As I spend the day setting up my new aquarium, I cannot help but ponder Lulu Miller's book 'Why Fish Don't Exist'. Am I delusional for thinking that what I have in my aquarium isn't really there? No. Her argument is not that 'fish' aren't real. Her argument is that the category 'fish' does not exist due to the massive diversity of biological features amongst fish. For instance, what we classify as a fish is a vertebrate that lives in water its entire life. Most fish have scales, fins and use gills to absorb oxygen from the water around them. However, not all aquatic species that appear intuitively to be fish are fish. For instance, whales, dolphins and porpoises are mammals.
While the science tells us one thing, our intuition tells us another. Our intuition tells us fish are fish. That when you see a fish you know it is a fish and that is all there is to it. One could justifiably argue from intuition that to dismiss fish as a category is simply pedanticism which does nothing to assist us in ordering or understanding our relations to 'fish'. For instance, imagine working as a fisherman and trying to explain what you just caught. Someone asks you 'what have you been doing all day' and you respond 'catching object 1, 2 and 3. What sort of response do you think you would get from the person asking? They haven't been given anything descriptive. Just a label that could be applied to anything. Talk about frustrating! Not surprisingly, the general population has not absorbed the fact that 'fish' do not exist as a category into their vocabulary.
So why does it matter? What value is there in accepting that the category fish does not exist as a scientific fact? Through her investigation of David Star Jordan, Lulu Miller discovers a history within the scientific community that sought to understand the natural order of the world and who set about classifying and naming all its components (creatures, minerals etc) and placing them into a hierarchical order. One of the great failures of this system was that it ultimately put humans at the top and overlooked many of the evolutionary relationships between different species.
Lulu Miller points out that when Charles Darwin wrote the origin of species he challenged this hierarchical thinking. He demonstrated a way to order the world according to the evolutionary relationships between different species. However, while this approach led to the realization that 'fish' as a self-contained category of species do not exist, it was not without its own issues. Mostly, the issues were political.
The taxonomic hierarchy which put humans at the top would see all the creatures below as a moral lesson for humanity as to what could happen to them should they follow their baser instincts.

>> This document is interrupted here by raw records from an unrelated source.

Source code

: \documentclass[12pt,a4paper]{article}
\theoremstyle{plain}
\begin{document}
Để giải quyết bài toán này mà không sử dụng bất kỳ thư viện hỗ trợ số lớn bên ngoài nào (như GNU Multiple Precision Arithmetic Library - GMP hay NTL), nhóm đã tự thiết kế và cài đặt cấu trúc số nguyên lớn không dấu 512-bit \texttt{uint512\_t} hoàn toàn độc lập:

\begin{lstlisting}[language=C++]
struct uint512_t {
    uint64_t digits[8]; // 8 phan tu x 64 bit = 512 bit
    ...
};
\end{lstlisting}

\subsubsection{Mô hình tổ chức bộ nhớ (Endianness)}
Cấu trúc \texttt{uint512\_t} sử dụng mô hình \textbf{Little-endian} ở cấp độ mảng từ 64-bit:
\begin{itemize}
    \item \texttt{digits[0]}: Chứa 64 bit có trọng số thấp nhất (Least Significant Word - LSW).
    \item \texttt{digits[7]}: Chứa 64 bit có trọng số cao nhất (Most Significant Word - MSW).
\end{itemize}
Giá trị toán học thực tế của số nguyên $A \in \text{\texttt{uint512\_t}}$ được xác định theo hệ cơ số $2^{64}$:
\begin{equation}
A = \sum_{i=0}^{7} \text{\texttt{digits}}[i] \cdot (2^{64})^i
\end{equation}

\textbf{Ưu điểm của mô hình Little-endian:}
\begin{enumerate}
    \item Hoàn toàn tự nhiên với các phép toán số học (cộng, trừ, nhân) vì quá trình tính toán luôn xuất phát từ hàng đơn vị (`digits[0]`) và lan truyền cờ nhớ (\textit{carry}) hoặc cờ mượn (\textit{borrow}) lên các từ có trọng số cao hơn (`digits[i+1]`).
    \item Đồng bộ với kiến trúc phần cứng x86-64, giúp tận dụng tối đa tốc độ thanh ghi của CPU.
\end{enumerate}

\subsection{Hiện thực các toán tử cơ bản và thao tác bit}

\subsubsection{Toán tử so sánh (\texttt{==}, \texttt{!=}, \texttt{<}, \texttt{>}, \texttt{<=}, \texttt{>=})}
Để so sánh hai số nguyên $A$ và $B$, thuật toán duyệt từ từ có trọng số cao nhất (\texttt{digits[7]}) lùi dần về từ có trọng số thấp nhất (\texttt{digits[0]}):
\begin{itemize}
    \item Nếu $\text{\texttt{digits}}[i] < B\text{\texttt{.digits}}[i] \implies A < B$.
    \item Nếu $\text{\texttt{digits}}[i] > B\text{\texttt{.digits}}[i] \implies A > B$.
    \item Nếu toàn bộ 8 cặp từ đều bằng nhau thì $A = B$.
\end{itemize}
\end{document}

When Darwin's theories started to take hold the moral order of nature was thrown out and replaced with chaos and evolution of species based on the survival of the fittest. This change in thinking came about while David Starr Jordan was busy classifying the various species of fish in the sea. He willingly abandoned his prior teaching in the natural moral order of nature and adopted the Darwinian approach. However, in doing so he never quite made it to the realization that fish do not exist in such a system.

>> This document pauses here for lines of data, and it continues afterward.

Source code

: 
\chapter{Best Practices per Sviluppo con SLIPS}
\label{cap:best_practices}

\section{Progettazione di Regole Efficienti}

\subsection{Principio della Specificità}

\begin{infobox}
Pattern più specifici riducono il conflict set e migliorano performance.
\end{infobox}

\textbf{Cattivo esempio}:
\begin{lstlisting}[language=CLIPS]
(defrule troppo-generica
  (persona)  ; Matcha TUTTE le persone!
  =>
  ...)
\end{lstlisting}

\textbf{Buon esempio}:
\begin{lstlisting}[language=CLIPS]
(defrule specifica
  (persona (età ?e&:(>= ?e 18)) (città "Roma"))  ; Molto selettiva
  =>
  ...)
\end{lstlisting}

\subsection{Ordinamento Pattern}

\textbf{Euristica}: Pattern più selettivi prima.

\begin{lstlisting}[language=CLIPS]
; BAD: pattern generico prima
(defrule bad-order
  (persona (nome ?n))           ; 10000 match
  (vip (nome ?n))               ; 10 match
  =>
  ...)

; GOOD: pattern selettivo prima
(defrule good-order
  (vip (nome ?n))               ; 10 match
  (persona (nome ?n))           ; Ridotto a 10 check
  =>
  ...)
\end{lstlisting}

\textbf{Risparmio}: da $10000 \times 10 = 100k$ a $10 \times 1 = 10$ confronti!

Instead, after classifying a 5th of all the 'fish' we know of today, David Starr Jordan took his classification skills and applied them to the human species. Declaring some to be 'unfit' for the production of progeny. He campaigned for a eugenics program that would sterilize those deemed to be 'unfit' for human society. His ideas gained much support. People feared that society would degenerate into imbeciles if sterilization of the 'unfit' did not take place. However, such thinking fails to take into account that survival of the fittest also requires genetic diversity.
How does this relate to fish not existing? The classification of 'unfit' likewise does not exist as a scientific fact. By playing god, eugenics thwarts the evolutionary process by limiting the gene pool and therefore the ability for species to survive in the countless environmental situations they find themselves in. What the fish reminds us of is the value of diversity and the individual. That each individual, regardless of their characteristics, matters. That you and me and them or they matter. That we are not 'unfit' to breed. That we have a right to life.
In this sense, the fish is a symbol of rebellion against those who would tell you that you are not worth anything. That you are insignificant. That you don't matter! What Lulu Miller uncovered, was that within the relationships between those that survived incarceration and forced sterilization for being deemed 'unfit', was love, joy, and life. These categorically 'unfit' people were having significant relationships with one another. Brightening each others day as they came to terms with the fact that their dreams of having children of their own had been forcibly taken away by those who thought they knew better. The fish reminds us to be humble. That not everything fits neatly into our systems of classification and that hierarchical thinking is doomed to turn against us. In short, you matter!